Directions for this task: Hunt for the word "blockquote" across the entries below, copying each line that holds it.

Dataset excerpts:
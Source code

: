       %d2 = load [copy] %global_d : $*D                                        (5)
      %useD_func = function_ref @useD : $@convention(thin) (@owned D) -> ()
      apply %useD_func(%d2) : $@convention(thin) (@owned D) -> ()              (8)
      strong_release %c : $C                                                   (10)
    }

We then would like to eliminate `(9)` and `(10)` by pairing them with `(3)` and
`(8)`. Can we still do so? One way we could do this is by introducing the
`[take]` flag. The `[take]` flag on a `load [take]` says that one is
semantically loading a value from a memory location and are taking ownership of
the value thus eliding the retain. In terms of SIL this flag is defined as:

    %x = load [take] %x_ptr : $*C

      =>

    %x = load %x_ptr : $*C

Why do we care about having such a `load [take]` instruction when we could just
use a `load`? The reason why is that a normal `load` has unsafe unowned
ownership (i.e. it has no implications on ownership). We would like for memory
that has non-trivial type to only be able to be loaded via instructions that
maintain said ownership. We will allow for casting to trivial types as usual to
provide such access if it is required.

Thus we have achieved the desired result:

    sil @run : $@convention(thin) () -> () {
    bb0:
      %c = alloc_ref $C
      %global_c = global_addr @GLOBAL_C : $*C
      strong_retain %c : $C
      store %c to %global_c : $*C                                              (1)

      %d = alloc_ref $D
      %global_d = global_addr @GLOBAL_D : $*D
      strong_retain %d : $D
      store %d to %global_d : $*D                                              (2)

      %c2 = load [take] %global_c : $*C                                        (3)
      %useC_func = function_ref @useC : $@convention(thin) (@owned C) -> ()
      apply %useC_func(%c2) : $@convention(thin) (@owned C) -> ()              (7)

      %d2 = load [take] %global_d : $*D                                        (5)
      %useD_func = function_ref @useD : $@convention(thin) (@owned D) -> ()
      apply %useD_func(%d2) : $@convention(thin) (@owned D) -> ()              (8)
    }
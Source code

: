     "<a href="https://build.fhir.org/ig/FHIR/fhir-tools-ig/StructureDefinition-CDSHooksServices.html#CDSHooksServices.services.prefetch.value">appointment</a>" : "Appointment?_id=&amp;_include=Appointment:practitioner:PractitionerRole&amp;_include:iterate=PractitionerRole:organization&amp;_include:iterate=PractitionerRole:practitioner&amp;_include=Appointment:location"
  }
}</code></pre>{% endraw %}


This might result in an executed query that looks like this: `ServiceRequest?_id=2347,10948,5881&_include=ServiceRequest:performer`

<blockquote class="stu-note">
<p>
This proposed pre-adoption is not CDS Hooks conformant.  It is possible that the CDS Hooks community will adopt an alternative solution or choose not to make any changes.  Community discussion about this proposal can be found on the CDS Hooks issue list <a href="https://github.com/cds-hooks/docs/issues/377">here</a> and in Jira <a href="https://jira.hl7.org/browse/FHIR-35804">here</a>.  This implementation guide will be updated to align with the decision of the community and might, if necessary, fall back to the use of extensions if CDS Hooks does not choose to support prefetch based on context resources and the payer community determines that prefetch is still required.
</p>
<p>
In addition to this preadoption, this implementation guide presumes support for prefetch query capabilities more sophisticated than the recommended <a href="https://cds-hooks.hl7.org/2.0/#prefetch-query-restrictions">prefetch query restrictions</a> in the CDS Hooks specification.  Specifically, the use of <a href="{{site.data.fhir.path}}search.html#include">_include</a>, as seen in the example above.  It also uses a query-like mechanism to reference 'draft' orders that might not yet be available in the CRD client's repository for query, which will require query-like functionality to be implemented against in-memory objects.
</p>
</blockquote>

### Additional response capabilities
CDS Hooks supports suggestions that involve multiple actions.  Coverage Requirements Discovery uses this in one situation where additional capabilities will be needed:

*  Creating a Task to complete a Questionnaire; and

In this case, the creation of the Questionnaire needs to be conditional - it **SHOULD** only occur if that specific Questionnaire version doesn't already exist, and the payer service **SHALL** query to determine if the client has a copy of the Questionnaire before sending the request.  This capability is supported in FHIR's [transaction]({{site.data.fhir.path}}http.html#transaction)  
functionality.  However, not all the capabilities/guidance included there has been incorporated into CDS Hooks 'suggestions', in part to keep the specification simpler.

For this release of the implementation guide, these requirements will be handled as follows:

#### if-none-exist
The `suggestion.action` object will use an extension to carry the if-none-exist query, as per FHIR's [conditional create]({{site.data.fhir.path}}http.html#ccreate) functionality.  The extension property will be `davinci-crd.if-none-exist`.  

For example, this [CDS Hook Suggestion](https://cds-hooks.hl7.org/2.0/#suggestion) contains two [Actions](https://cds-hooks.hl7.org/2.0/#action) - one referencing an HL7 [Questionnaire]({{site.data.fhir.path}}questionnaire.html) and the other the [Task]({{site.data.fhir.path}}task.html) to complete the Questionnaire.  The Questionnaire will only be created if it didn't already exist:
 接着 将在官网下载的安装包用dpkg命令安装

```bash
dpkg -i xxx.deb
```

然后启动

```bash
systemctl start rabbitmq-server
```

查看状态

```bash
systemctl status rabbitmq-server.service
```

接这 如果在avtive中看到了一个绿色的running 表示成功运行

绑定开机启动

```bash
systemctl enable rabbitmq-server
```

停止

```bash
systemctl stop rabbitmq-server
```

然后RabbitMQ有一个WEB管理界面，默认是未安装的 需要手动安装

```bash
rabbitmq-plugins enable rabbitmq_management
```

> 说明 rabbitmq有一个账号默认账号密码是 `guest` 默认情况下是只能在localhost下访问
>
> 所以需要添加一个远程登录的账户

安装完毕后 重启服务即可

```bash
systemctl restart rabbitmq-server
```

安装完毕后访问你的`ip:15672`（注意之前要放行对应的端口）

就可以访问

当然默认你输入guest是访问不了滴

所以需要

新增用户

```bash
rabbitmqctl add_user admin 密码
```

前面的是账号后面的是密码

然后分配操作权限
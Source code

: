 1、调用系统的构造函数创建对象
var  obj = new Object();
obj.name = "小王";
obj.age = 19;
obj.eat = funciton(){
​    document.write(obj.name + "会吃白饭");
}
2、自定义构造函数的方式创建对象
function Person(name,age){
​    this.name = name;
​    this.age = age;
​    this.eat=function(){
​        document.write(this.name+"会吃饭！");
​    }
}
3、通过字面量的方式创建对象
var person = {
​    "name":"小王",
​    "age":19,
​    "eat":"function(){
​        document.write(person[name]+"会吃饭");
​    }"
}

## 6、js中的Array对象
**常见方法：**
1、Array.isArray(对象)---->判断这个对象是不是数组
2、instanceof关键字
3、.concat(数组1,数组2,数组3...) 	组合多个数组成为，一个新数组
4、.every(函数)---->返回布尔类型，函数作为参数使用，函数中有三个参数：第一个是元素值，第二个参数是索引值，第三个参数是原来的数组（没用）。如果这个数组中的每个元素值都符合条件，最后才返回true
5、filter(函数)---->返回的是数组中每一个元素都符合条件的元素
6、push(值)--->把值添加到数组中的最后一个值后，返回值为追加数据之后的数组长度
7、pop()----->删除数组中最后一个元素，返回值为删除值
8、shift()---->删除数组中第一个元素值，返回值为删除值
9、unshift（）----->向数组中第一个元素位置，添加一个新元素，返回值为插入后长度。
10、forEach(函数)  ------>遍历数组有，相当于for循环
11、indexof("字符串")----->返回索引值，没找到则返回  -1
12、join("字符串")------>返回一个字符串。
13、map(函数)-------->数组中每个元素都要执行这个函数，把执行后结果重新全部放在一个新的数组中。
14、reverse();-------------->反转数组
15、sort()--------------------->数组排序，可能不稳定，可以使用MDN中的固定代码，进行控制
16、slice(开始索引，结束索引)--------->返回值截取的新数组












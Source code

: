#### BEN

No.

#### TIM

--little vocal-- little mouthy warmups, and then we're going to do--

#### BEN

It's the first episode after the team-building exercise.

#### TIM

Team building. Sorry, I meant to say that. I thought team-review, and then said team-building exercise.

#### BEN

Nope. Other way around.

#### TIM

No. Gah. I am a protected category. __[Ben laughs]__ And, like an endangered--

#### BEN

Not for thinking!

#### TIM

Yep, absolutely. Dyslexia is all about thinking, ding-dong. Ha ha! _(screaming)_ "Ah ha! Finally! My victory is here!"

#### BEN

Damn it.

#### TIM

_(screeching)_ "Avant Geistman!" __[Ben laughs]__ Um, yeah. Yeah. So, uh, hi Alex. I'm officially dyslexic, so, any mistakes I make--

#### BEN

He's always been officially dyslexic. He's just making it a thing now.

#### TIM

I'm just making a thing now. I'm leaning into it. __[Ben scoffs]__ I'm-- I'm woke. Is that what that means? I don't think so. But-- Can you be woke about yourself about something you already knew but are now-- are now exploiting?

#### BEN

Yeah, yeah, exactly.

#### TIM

Finished task:
<blockquote class="stu-note">
</blockquote>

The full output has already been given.